Before: Chief Judge LIPPMAN and Judges CIPARICK, GRAFFEO, READ, SMITH, PIGOTT and JONES concur.
OPINION OF THE COURT
The order of the Appellate Division should be modified by providing that the sentence imposed on count four of the indictment run concurrently with the sentences imposed on counts one and three of the indictment, and, as so modified, affirmed.
Penal Law § 70.25 (2) provides, "[w]hen more than one sentence of imprisonment is imposed on a person for two or more offenses committed through a single act or omission, or through an act or omission which in itself constituted one of the offenses and also was a material element of the other, the sentences . . . must run concurrently." Here, counts one and four of the indictment both charged defendant with predatory sexual assault against a child. A person is guilty of that crime when he or she, being 18 years old or more, commits one of several lesser crimes and the victim is less than 13 years old (Penal Law § 130.96). Count one alleged that defendant committed the lesser crime of criminal sexual act in the first degree on or about March 12, 2007 by engaging in anal sexual conduct with the victim. Count four alleged that defendant committed the lesser crime of course of sexual conduct against a child in the first degree by engaging in at least two acts of sexual conduct with the victim between August 2006 and March 2007. Because it is impossible to determine whether the act that formed the basis for the jury's guilty verdict on count one — anal sexual conduct occurring on March 12, 2007 — was also one of the two or more acts that formed the basis for its guilty verdict on count four, County Court should have ordered the sentences on those counts to run concurrently.

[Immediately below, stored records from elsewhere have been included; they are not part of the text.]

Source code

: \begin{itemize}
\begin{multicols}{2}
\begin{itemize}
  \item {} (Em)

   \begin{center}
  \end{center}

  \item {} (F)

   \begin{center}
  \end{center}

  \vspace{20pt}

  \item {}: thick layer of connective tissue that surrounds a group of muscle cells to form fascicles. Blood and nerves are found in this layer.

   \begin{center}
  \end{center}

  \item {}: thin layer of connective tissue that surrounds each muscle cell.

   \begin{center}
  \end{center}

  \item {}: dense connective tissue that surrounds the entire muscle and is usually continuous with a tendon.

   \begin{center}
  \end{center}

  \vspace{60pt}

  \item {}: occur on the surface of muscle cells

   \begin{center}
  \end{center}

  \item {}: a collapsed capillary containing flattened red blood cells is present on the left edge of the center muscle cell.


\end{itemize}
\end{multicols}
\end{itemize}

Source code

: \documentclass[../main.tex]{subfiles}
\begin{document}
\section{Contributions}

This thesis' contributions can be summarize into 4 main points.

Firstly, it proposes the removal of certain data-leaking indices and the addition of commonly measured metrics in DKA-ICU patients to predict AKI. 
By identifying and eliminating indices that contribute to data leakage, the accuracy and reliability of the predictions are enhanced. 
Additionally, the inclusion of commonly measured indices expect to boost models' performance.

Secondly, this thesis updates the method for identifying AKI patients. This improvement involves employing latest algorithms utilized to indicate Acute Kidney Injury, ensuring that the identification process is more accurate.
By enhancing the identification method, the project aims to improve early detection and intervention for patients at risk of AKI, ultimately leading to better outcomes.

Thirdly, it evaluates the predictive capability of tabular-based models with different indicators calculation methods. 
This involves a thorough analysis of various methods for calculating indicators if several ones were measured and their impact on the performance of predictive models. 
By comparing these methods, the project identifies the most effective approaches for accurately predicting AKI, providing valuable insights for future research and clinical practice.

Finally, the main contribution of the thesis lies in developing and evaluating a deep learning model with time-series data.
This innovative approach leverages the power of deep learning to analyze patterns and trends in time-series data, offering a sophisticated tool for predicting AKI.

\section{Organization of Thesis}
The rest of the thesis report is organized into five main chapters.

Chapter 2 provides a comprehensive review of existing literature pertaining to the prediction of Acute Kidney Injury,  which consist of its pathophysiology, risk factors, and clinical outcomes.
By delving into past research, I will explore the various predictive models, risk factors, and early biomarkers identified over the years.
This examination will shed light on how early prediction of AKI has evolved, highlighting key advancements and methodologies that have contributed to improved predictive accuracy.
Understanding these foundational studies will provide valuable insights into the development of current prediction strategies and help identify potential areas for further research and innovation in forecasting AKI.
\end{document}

If the People wish to seek consecutive sentencing in a case such as this, they should request a form of verdict that will require the jury to explicitly delineate that an act constituting one offense is not a material element of another offense.
Defendant's remaining contention is without merit.
On review of submissions pursuant to section 500.11 of the Rules of the Court of Appeals ( 22 NYCRR 500.11), order modified in accordance with the memorandum herein and, as so modified, affirmed.